Daliang Double Skin Milk-as Delicate and White As Clouds
1.
All materials are ready.
2.
Pour the milk into the milk pot and cook on medium-low heat until it boils.
3.
Pour into a bowl while it is hot and wait for it to cool.
4.
After cooling, a layer of wrinkled milk skin will form on the surface of fresh milk, which is the first skin of double milk.
5.
Separate the egg yolk and egg white, use chopsticks to beat the egg white for later use.
6.
After the milk cools, a layer of milk skin will form on the surface. Use a bamboo stick to gently lift the corner of the milk skin, and slowly pour the milk into the bowl of egg whites.
7.
Pour slowly so that the milk skin will lie on the bottom of the bowl. Leave a little milk to moisturize the milk skin in the bowl.
8.
Add sugar to the egg white, and use chopsticks to mix the egg white, sugar, and milk evenly.
9.
Pour the well-stirred egg liquid slowly along the side of the bowl back into the bowl with the milk skin. At this time, you can see that the first layer of milk skin will float on its own.
10.
Cover the mouth of the bowl with plastic wrap, put it in a pot and steam over medium heat for 10 minutes.
11.
It can be eaten hot or cold, the upper layer of milk is sweet and fragrant, and the lower layer is fragrant and smooth.
12.
Scrape gently with a spoon, it is bright and smooth.
13.
As delicate and white as a cloud.
14.
Sweet and smooth, melts in the mouth.
15.
The three characters are fragrant, slippery, and thick.
Tips:
1. Cook the milk until it is slightly boiled. Long-cooked milk will not only destroy the protein, but also can not form the milk skin.

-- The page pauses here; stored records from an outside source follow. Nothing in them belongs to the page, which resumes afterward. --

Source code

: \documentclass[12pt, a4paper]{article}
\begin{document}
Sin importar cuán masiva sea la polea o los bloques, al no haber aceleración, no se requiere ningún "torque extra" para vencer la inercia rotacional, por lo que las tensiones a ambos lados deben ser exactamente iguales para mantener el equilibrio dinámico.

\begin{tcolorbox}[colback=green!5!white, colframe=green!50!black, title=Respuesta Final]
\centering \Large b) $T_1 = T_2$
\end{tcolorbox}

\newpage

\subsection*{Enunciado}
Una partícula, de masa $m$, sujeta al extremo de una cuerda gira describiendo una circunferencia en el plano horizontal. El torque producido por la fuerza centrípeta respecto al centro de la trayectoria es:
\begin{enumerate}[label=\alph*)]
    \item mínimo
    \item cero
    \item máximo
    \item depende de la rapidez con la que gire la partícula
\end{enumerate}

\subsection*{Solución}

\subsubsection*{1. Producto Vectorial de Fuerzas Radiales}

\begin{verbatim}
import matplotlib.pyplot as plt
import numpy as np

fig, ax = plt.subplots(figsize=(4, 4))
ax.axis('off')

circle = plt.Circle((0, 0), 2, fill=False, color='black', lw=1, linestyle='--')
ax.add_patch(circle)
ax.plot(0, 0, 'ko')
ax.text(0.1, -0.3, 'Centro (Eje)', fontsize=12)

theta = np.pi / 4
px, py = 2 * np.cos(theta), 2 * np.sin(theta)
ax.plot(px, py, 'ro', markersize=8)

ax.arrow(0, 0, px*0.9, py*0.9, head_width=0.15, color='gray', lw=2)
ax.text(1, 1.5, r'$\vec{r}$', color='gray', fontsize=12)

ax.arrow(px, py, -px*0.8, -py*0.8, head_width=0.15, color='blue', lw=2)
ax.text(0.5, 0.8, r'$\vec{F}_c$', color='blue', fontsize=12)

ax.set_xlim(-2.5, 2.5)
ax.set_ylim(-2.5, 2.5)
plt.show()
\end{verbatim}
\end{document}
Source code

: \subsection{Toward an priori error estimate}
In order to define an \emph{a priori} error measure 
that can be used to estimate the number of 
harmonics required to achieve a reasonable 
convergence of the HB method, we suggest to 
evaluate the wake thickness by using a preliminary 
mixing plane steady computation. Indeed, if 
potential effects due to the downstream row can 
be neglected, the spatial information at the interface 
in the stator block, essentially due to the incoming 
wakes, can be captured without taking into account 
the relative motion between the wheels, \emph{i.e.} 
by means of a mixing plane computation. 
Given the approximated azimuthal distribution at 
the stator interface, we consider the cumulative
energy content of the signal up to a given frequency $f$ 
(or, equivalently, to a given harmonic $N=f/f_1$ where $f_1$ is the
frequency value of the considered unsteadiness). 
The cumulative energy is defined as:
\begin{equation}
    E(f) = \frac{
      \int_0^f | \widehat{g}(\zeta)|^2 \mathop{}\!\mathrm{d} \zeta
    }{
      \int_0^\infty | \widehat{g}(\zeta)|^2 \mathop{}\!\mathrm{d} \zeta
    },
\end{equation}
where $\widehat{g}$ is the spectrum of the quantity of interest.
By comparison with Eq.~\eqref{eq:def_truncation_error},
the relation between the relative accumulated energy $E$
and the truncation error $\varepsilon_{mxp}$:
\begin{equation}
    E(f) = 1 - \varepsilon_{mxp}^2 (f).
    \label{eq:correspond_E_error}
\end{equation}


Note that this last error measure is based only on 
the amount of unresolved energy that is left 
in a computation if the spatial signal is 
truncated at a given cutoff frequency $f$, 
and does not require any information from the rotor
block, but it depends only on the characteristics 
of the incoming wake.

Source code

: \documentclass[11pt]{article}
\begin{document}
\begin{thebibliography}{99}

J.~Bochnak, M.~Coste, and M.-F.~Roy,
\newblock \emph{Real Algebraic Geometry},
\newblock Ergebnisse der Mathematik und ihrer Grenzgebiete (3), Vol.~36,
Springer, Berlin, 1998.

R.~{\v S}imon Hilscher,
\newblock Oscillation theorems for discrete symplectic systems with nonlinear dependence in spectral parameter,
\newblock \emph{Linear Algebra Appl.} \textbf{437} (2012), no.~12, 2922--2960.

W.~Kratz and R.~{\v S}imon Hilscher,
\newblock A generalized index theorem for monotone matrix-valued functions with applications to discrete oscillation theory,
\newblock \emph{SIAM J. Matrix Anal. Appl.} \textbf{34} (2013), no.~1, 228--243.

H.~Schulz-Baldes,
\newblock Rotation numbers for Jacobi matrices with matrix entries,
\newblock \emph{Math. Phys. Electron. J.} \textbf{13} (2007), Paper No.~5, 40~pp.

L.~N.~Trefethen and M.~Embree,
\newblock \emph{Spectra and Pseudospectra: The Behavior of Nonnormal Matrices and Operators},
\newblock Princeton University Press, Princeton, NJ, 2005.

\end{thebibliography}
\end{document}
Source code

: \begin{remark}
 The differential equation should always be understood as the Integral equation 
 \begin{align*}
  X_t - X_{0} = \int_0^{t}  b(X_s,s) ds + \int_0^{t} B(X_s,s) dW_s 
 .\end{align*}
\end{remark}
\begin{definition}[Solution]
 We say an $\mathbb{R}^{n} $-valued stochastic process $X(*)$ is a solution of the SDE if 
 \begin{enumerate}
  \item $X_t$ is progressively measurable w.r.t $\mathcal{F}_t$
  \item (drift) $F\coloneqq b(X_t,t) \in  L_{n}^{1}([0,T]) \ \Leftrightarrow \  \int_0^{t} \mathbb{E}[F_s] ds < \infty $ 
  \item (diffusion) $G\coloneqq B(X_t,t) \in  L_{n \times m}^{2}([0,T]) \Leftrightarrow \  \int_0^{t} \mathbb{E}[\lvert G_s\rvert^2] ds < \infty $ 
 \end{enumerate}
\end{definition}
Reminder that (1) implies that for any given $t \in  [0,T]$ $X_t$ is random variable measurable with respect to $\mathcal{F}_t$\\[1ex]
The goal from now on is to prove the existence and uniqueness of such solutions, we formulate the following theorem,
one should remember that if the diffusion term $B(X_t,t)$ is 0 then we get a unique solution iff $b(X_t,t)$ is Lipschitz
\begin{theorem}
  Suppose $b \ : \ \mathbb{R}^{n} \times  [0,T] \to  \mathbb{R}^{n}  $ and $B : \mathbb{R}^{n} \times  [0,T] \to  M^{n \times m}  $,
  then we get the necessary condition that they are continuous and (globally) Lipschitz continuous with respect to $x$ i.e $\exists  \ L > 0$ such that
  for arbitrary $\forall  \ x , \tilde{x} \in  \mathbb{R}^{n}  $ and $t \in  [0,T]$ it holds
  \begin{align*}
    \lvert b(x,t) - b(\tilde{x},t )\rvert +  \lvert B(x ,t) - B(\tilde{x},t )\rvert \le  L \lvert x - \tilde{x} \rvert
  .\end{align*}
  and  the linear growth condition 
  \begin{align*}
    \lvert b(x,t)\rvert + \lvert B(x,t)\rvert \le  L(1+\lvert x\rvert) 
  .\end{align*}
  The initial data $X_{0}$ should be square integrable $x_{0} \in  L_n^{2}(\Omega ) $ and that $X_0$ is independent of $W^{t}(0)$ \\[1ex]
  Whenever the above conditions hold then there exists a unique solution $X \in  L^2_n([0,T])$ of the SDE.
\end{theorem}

2. The milk must be cooled thoroughly before pour it into the egg white and stir, otherwise the egg white will be blanched into egg flowers.
3. The authentic double skin milk is steamed with fresh buffalo milk. If buffalo milk is not available, you can use whole milk.
4. The steaming time and heat are also very important. You must use medium heat. If the firepower is too high, the finished product will easily become honeycombed. And the milk has to be turned off just after the milk has completely condensed. After a long time, the taste will become old.